• [Given data]:
============================================================

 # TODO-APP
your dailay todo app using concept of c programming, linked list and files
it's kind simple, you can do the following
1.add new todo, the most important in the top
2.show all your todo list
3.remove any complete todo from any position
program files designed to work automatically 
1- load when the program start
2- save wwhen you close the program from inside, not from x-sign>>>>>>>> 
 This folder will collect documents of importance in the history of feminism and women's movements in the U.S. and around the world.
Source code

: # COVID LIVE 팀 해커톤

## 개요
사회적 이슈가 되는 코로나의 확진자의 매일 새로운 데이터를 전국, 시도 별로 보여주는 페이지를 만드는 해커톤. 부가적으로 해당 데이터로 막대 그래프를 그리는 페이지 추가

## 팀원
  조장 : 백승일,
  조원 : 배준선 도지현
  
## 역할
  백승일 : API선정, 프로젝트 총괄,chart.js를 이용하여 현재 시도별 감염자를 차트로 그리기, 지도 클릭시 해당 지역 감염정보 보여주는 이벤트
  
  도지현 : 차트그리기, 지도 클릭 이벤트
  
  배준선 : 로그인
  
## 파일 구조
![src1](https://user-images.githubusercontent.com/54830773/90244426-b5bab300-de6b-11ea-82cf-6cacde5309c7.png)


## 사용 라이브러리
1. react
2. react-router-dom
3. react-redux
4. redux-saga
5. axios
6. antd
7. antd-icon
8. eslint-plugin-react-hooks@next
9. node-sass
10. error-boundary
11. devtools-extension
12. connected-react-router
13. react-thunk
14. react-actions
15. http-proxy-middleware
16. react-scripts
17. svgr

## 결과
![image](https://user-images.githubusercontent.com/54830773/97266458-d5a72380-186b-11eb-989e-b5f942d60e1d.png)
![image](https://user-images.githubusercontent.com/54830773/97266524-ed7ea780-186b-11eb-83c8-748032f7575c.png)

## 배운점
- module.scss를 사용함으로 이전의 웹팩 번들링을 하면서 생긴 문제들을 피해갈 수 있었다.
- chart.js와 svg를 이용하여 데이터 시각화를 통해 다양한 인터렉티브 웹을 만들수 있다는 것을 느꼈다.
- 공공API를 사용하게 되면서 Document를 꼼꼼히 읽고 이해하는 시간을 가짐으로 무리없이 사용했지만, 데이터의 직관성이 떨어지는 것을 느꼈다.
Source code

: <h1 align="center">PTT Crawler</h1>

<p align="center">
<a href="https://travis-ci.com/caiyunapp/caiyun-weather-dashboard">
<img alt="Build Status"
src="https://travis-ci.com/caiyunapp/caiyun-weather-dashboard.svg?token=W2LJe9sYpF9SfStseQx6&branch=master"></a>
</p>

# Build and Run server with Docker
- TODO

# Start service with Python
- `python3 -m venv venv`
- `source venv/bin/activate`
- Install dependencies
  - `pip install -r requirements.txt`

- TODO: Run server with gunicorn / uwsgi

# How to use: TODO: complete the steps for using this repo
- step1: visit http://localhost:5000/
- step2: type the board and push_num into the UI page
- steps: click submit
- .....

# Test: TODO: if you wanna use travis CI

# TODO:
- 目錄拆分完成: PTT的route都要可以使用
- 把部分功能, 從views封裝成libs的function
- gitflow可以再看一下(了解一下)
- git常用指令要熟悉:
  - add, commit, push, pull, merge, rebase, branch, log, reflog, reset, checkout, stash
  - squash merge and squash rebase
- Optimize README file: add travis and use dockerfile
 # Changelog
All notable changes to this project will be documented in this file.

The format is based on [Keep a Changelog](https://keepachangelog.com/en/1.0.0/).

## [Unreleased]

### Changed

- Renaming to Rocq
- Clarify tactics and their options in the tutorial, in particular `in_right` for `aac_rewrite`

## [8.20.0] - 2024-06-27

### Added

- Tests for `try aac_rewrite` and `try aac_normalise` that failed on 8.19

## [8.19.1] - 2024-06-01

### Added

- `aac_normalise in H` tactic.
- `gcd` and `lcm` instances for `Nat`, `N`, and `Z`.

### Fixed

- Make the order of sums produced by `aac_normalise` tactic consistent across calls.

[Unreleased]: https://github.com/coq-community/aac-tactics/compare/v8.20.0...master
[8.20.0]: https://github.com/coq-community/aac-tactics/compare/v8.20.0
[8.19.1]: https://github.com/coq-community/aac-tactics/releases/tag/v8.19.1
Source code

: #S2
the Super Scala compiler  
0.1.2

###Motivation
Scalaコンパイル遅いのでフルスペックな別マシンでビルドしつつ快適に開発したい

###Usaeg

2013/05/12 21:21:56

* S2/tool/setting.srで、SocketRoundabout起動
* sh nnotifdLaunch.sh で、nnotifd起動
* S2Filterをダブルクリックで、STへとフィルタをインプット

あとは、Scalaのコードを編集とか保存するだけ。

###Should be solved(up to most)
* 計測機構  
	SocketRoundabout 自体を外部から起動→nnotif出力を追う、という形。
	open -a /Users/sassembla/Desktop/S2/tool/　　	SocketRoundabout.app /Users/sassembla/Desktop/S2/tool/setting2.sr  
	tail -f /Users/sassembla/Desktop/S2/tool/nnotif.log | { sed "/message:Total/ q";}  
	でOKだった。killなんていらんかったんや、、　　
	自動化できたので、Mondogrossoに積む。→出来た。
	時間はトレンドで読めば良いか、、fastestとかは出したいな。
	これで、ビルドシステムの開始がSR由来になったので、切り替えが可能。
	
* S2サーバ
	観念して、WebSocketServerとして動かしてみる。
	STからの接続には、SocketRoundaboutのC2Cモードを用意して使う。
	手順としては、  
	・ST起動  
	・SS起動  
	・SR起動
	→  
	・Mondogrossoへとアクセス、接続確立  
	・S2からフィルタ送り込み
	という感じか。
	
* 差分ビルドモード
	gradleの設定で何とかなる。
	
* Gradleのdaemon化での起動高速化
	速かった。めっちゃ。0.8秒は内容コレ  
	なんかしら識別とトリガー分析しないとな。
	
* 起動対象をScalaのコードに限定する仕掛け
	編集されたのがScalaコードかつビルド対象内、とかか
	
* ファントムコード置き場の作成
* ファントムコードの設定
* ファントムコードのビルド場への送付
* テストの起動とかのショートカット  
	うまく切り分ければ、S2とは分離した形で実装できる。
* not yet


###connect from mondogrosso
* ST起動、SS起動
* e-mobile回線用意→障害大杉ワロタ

============================================================

• [Task]: Output each record precisely as given.

• [Exercise result]:
 # TODO-APP
your dailay todo app using concept of c programming, linked list and files
it's kind simple, you can do the following
1.add new todo, the most important in the top
2.show all your todo list
3.remove any complete todo from any position
program files designed to work automatically 
1- load when the program start
2- save wwhen you close the program from inside, not from x-sign>>>>>>>> 
 This folder will collect documents of importance in the history of feminism and women's movements in the U.S. and around the world.
Source code

: # COVID LIVE 팀 해커톤

## 개요
사회적 이슈가 되는 코로나의 확진자의 매일 새로운 데이터를 전국, 시도 별로 보여주는 페이지를 만드는 해커톤. 부가적으로 해당 데이터로 막대 그래프를 그리는 페이지 추가

## 팀원
  조장 : 백승일,
  조원 : 배준선 도지현
  
## 역할
  백승일 : API선정, 프로젝트 총괄,chart.js를 이용하여 현재 시도별 감염자를 차트로 그리기, 지도 클릭시 해당 지역 감염정보 보여주는 이벤트
  
  도지현 : 차트그리기, 지도 클릭 이벤트
  
  배준선 : 로그인
  
## 파일 구조
![src1](https://user-images.githubusercontent.com/54830773/90244426-b5bab300-de6b-11ea-82cf-6cacde5309c7.png)


## 사용 라이브러리
1. react
2. react-router-dom
3. react-redux
4. redux-saga
5. axios
6. antd
7. antd-icon
8. eslint-plugin-react-hooks@next
9. node-sass
10. error-boundary
11. devtools-extension
12. connected-react-router
13. react-thunk
14. react-actions
15. http-proxy-middleware
16. react-scripts
17. svgr

## 결과
![image](https://user-images.githubusercontent.com/54830773/97266458-d5a72380-186b-11eb-989e-b5f942d60e1d.png)
![image](https://user-images.githubusercontent.com/54830773/97266524-ed7ea780-186b-11eb-83c8-748032f7575c.png)

## 배운점
- module.scss를 사용함으로 이전의 웹팩 번들링을 하면서 생긴 문제들을 피해갈 수 있었다.
- chart.js와 svg를 이용하여 데이터 시각화를 통해 다양한 인터렉티브 웹을 만들수 있다는 것을 느꼈다.
- 공공API를 사용하게 되면서 Document를 꼼꼼히 읽고 이해하는 시간을 가짐으로 무리없이 사용했지만, 데이터의 직관성이 떨어지는 것을 느꼈다.
Source code

: <h1 align="center">PTT Crawler</h1>

<p align="center">
<a href="https://travis-ci.com/caiyunapp/caiyun-weather-dashboard">
<img alt="Build Status"
src="https://travis-ci.com/caiyunapp/caiyun-weather-dashboard.svg?token=W2LJe9sYpF9SfStseQx6&branch=master"></a>
</p>

# Build and Run server with Docker
- TODO

# Start service with Python
- `python3 -m venv venv`
- `source venv/bin/activate`
- Install dependencies
  - `pip install -r requirements.txt`

- TODO: Run server with gunicorn / uwsgi

# How to use: TODO: complete the steps for using this repo
- step1: visit http://localhost:5000/
- step2: type the board and push_num into the UI page
- steps: click submit
- .....

# Test: TODO: if you wanna use travis CI

# TODO:
- 目錄拆分完成: PTT的route都要可以使用
- 把部分功能, 從views封裝成libs的function
- gitflow可以再看一下(了解一下)
- git常用指令要熟悉:
  - add, commit, push, pull, merge, rebase, branch, log, reflog, reset, checkout, stash
  - squash merge and squash rebase
- Optimize README file: add travis and use dockerfile
 # Changelog
All notable changes to this project will be documented in this file.

The format is based on [Keep a Changelog](https://keepachangelog.com/en/1.0.0/).

## [Unreleased]

### Changed

- Renaming to Rocq
- Clarify tactics and their options in the tutorial, in particular `in_right` for `aac_rewrite`

## [8.20.0] - 2024-06-27

### Added

- Tests for `try aac_rewrite` and `try aac_normalise` that failed on 8.19

## [8.19.1] - 2024-06-01

### Added

- `aac_normalise in H` tactic.
- `gcd` and `lcm` instances for `Nat`, `N`, and `Z`.

### Fixed

- Make the order of sums produced by `aac_normalise` tactic consistent across calls.

[Unreleased]: https://github.com/coq-community/aac-tactics/compare/v8.20.0...master
[8.20.0]: https://github.com/coq-community/aac-tactics/compare/v8.20.0
[8.19.1]: https://github.com/coq-community/aac-tactics/releases/tag/v8.19.1
Source code

: #S2
the Super Scala compiler  
0.1.2

###Motivation
Scalaコンパイル遅いのでフルスペックな別マシンでビルドしつつ快適に開発したい

###Usaeg

2013/05/12 21:21:56

* S2/tool/setting.srで、SocketRoundabout起動
* sh nnotifdLaunch.sh で、nnotifd起動
* S2Filterをダブルクリックで、STへとフィルタをインプット

あとは、Scalaのコードを編集とか保存するだけ。

###Should be solved(up to most)
* 計測機構  
	SocketRoundabout 自体を外部から起動→nnotif出力を追う、という形。
	open -a /Users/sassembla/Desktop/S2/tool/　　	SocketRoundabout.app /Users/sassembla/Desktop/S2/tool/setting2.sr  
	tail -f /Users/sassembla/Desktop/S2/tool/nnotif.log | { sed "/message:Total/ q";}  
	でOKだった。killなんていらんかったんや、、　　
	自動化できたので、Mondogrossoに積む。→出来た。
	時間はトレンドで読めば良いか、、fastestとかは出したいな。
	これで、ビルドシステムの開始がSR由来になったので、切り替えが可能。
	
* S2サーバ
	観念して、WebSocketServerとして動かしてみる。
	STからの接続には、SocketRoundaboutのC2Cモードを用意して使う。
	手順としては、  
	・ST起動  
	・SS起動  
	・SR起動
	→  
	・Mondogrossoへとアクセス、接続確立  
	・S2からフィルタ送り込み
	という感じか。
	
* 差分ビルドモード
	gradleの設定で何とかなる。
	
* Gradleのdaemon化での起動高速化
	速かった。めっちゃ。0.8秒は内容コレ  
	なんかしら識別とトリガー分析しないとな。
	
* 起動対象をScalaのコードに限定する仕掛け
	編集されたのがScalaコードかつビルド対象内、とかか
	
* ファントムコード置き場の作成
* ファントムコードの設定
* ファントムコードのビルド場への送付
* テストの起動とかのショートカット  
	うまく切り分ければ、S2とは分離した形で実装できる。
* not yet


###connect from mondogrosso
* ST起動、SS起動
* e-mobile回線用意→障害大杉ワロタ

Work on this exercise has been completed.